Single-family home costs across the metro area grew 12.7 percent in February from a year earlier, the biggest increase in the nation for the 18th month in a row, according to the monthly Case-Shiller home price index, released last week. The report marked six years since home values bottomed out in February 2012. Since then, values have increased 85 percent – nearly triple the region’s historical average for a typical six-year span. Only San Francisco and Las Vegas had bigger gains during that period.

Even during the housing bubble last decade, prices didn’t rise this much. In the six years leading up to the peak of the bubble in 2007, Seattle-area prices grew a total of 73 percent before the bubble burst.

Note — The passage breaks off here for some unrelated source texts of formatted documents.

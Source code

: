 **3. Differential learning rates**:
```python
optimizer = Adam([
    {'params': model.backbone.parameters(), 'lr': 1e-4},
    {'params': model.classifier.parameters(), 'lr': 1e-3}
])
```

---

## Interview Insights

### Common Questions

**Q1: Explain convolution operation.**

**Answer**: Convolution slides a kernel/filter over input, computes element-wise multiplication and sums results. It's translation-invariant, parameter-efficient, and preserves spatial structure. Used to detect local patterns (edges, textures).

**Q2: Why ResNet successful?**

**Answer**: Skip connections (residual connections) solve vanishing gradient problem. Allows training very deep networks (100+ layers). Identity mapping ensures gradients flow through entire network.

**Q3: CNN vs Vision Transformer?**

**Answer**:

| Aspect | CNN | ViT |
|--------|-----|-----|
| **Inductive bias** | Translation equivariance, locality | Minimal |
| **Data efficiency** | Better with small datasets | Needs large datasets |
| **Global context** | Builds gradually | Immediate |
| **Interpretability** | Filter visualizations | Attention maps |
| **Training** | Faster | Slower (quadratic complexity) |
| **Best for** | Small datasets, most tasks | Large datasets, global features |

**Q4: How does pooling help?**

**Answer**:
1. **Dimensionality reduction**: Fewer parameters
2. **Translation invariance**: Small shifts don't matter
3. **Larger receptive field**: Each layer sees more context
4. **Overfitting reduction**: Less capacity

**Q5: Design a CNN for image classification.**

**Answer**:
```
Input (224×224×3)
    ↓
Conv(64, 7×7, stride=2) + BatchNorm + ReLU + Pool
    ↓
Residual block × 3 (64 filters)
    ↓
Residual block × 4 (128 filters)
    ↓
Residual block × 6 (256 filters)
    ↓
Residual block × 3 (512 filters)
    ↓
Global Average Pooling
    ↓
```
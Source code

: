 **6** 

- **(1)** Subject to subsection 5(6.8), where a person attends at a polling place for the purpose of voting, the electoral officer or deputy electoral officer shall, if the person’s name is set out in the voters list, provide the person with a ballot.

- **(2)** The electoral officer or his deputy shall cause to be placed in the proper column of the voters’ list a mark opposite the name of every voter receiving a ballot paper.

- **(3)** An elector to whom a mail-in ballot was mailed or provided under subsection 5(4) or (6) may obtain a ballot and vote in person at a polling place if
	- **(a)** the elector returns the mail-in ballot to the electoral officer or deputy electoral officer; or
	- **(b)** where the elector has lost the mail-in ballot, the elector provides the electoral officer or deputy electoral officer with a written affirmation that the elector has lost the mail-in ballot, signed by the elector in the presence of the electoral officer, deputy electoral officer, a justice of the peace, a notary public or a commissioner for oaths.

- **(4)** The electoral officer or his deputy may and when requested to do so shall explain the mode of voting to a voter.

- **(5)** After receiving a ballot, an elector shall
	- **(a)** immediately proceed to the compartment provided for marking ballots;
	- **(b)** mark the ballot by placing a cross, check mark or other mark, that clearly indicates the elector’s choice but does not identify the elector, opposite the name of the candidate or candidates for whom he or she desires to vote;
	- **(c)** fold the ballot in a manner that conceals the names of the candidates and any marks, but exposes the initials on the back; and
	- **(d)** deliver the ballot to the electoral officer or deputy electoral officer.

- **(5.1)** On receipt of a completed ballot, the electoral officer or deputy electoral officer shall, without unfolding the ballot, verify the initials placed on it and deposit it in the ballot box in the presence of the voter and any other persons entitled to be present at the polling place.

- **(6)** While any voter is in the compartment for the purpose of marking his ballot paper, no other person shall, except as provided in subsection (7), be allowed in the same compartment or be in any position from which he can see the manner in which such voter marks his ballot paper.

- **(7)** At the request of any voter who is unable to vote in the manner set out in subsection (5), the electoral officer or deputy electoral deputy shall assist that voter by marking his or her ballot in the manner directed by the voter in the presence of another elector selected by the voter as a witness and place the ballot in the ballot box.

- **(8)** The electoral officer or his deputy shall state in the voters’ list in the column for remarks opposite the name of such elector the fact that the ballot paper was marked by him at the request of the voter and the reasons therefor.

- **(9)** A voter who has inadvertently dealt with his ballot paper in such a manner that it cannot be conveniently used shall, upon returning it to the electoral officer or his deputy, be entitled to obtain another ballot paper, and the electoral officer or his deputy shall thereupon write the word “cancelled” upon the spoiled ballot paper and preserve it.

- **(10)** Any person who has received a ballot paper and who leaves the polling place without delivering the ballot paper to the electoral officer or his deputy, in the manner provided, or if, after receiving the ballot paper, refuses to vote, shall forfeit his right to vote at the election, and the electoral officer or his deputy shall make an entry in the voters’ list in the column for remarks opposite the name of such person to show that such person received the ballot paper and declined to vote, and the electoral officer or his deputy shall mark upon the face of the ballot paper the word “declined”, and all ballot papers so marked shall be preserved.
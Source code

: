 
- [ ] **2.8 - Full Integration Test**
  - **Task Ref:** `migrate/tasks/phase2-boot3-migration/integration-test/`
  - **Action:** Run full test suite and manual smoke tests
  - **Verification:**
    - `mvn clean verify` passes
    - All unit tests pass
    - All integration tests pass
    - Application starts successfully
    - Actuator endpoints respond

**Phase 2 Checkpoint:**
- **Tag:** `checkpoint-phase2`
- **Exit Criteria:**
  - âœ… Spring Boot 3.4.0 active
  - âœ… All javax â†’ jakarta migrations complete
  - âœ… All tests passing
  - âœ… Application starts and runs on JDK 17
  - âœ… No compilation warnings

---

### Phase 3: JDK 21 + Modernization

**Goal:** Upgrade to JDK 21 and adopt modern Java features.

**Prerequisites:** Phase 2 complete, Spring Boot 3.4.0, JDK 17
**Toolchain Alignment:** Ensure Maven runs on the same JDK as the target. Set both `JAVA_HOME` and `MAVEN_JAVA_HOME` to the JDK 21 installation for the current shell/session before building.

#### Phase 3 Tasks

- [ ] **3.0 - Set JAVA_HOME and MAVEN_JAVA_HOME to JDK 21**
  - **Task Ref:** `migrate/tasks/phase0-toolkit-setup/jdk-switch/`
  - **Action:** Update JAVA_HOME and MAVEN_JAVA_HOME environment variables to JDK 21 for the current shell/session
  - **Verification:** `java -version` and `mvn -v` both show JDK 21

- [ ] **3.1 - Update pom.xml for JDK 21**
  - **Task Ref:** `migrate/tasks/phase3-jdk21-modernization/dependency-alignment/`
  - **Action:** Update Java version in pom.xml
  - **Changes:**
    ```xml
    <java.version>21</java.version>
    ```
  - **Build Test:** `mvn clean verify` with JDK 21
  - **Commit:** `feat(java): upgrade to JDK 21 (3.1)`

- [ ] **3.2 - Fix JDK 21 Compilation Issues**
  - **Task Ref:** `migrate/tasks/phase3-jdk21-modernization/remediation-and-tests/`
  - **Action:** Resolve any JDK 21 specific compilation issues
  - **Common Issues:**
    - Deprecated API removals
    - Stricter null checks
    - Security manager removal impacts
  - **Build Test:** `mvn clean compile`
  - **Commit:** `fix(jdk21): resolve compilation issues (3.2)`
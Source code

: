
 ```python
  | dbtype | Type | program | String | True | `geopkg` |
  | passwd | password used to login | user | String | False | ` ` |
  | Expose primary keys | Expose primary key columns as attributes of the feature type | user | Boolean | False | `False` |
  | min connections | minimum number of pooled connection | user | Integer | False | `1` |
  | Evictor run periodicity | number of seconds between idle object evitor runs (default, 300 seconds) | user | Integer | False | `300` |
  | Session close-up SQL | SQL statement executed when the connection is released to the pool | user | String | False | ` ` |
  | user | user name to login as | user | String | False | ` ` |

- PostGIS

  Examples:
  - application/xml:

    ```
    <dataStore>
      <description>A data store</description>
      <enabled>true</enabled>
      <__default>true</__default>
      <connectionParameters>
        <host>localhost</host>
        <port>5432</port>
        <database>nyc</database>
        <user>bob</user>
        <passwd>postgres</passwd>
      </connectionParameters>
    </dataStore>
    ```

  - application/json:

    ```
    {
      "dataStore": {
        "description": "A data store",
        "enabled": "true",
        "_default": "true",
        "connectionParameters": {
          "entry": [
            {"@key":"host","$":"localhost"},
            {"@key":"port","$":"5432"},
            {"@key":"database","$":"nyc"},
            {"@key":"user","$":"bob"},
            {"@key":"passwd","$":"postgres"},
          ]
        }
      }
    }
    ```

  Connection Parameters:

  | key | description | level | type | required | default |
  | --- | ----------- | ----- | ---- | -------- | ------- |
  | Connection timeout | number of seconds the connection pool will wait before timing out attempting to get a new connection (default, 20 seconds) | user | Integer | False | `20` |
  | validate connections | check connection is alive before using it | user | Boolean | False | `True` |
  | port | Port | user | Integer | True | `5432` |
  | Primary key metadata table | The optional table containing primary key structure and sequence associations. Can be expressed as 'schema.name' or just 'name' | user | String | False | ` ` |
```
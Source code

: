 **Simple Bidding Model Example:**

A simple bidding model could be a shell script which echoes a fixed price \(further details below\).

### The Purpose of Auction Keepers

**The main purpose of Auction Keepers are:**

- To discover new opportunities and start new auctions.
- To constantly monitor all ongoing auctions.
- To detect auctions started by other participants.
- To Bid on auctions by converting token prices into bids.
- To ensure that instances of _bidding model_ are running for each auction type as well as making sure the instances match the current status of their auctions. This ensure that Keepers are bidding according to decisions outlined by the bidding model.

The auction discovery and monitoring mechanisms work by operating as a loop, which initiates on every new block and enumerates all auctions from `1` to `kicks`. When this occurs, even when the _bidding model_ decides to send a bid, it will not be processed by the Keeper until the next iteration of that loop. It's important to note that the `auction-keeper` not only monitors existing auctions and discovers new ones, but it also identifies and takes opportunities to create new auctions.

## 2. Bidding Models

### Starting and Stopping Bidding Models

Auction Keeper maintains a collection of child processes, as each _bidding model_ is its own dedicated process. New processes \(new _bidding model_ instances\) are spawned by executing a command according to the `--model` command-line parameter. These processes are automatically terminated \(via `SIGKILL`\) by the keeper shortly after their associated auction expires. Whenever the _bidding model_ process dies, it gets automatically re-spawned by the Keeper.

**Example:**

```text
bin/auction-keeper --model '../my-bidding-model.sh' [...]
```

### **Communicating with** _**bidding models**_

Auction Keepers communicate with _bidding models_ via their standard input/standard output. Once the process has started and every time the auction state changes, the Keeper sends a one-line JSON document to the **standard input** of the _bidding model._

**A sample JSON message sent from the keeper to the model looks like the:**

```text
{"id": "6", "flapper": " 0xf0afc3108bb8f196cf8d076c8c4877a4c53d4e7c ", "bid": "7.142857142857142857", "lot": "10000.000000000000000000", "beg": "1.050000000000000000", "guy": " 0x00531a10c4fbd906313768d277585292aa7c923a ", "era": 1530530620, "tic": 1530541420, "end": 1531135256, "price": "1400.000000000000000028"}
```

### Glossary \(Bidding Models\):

(During the bubble, home prices rocketed up quickly – fueled by lax and sometimes fraudulent mortgage lending that sowed the seeds for the Great Recession – but the peak surge only lasted a few years; this time, the growth has been steadier and keeps going and going.)

The recent boom locally has completely wiped out the effects of the recession on the housing market, when prices sank.

Local home values are now a bit higher than they were at the height of the bubble in 2007, even after accounting for inflation since then. In other words, if the recession had never happened and prices had just grown at the rate of inflation since 2007, homes would actually be cheaper now than they are today.

Only Denver and Dallas have had price growth greater than Seattle’s since the old 2007 high.

There are no clear signs that we’re in another bubble. At the least, the elements that created last decade’s housing collapse – like homebuyers getting mortgages they couldn’t afford and rampant subprime lending – aren’t present this time around. The number of people defaulting on their mortgages locally is minuscule, for instance, and lenders are only issuing mortgages to people with good credit scores and financial assets.

A recession or other unexpected development – like a collapse at Amazon a la the Boeing bust of the 1970s – could change that, of course.

But for now the real-estate market shows no signs of slowing down amid record low supply of homes for sale and strong demand for homeownership. The Case-Shiller report noted that the Seattle metro area had the biggest job growth in the past year among the 20 regions covered in the report.

Compared with a month prior, home values increased 1.7 percent, according to the Case-Shiller data. The last time prices went up that much in a month was last summer.

The month-over-month growth also led the country, and was quadruple the national increase.

Seattle’s home-price increase of 12.7 percent, compared with a year earlier, was similar to the last several months and was again more than double the national rate of 6.3 percent.

Las Vegas again had the second-biggest home-price jump, and continues to heat up, with prices up 11.6 percent. San Francisco was close behind, followed by Denver, Detroit and Los Angeles.

Seattle home costs have grown more than 10 percent, year-over-year, for 26 months in a row. That’s pushed the median cost of a single-family house to $820,000 in Seattle and $926,000 on the Eastside. Even more affordable areas have recently hit record prices: $485,000 in Snohomish County, $350,000 in Pierce County and $341,000 in Kitsap County.